Reputation: 9
I have the need to process millions of files. Currently, I use a custom thread manager to do the work by using a DataGridView to keep track of the threads and a timer to check if more threads can start; kind of like (sudo):
Private Sub ThreadManager()
If AVailableThreads > 0 then
Dim t as Threading.Thread = New Thread(AddressOf MyThread)
t.Start()
AvailableThreads = AvailableThreads - 1
ThreadManager()
End If
End Sub
This has many drawbacks, the main ones being that the CPU and memory usage is high as each of the above threads process a full directory instead of each file independently.
So I have rewritten the process. Now I have a class that will perform the process at the file level and report back to the main thread the results; like so:
Imports System.IO
Public Class ImportFile
Public Class ImportFile_state
Public ID as Long = Nothing
Public FilePath as String = Nothing
Public Result as Boolean = False
End Class
Public Event ReportState(ByVal state as ImportFile_state)
Dim _state as ImportFile_state = New ImportFile_State
Public Sub New(ByVal ID as Long, ByVal FilePath as String)
MyBase.New()
_state.ID = ID
_state.FilePath = FilePath
End Sub
Public Sub GetInfo()
'Do the work here, but just return the result for this demonstration
Try
_state.Result = True
Catch ex As Exception
_state.Result = False
Finally
RaiseEvent ReportState(_state)
End Try
End Sub
End Class
The above class works like a charm and is very fast, uses almost no memory and next to nothing of the CPU. Albeit that I have only been able to test this with a few hundred threads using the Threading.Thread process.
Now I would like to use the ThreadPool.QueueUserWorkItem to execute the above class for each file allowing the system to control the number of threads to have running at any given time.
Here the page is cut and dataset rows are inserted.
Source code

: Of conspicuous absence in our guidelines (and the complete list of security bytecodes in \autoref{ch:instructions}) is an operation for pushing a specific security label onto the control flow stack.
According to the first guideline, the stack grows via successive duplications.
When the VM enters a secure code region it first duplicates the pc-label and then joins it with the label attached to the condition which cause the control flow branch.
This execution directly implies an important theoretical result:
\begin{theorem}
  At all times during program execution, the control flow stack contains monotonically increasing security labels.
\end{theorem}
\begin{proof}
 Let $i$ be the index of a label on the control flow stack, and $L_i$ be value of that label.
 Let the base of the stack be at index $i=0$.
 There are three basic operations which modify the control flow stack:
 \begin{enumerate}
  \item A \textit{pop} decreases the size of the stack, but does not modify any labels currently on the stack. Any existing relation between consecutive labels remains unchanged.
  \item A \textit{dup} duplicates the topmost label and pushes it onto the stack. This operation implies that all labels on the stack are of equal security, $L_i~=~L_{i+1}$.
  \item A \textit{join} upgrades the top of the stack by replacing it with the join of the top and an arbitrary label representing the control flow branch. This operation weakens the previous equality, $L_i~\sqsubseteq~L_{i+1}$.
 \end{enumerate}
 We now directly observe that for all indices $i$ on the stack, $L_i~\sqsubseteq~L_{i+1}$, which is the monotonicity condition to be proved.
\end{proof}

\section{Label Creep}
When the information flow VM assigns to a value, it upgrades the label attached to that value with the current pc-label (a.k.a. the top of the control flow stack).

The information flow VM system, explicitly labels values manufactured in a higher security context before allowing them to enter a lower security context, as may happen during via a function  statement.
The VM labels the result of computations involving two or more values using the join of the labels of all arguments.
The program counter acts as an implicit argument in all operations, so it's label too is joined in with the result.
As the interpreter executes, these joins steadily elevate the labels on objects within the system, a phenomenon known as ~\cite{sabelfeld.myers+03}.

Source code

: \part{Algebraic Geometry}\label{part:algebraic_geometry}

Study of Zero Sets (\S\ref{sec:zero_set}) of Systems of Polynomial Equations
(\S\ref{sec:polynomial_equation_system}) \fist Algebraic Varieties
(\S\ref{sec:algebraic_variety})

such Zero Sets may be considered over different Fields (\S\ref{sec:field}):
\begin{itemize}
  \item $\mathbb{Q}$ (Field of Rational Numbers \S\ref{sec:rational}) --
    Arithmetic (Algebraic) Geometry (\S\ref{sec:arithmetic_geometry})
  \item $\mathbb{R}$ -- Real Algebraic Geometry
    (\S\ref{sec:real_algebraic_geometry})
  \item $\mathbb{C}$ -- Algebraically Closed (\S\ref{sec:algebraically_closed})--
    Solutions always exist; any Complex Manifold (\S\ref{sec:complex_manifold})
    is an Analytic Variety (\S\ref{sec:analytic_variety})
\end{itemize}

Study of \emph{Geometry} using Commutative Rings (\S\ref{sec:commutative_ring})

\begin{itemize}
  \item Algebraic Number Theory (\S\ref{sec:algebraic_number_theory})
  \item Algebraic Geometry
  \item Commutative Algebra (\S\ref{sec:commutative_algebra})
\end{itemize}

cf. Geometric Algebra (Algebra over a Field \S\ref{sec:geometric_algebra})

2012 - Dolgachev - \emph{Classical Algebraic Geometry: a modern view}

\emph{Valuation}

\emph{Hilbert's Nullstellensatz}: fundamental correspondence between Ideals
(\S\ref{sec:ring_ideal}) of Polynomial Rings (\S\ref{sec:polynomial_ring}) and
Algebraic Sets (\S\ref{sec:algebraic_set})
However, I know I cannot just dump several million threads into the ThreadPool without locking up my server. I have done a lot of research on this and I have only been able to find examples/discussions on using the ThreadPool.QueueUserWorkItem for a few threads. What I need is to fire off millions of these threads.
So, I have two questions: 1) Should I even be trying to use the ThreadPool.QueueUserWorkItem to run this many threads, and 2) is the code below sufficient to perform this process without locking up my server?
Here is my code so far:
For Each subdir As String In Directory.GetDirectories(DirPath)
For Each fl In Directory.GetFiles(subdir)
'MsgBox(fl)
Dim f As ImportFile = New ImportFile(0, fl)
AddHandler f.ReportState, AddressOf GetResult
ThreadPool.QueueUserWorkItem(New Threading.WaitCallback(AddressOf f.GetInfo))
ThreadPool.GetAvailableThreads(worker, io)
Do While (worker) <= 0
Thread.Sleep(5000)
ThreadPool.GetAvailableThreads(worker, io)
Loop
Next
Next
Upvotes: 0
Views: 1992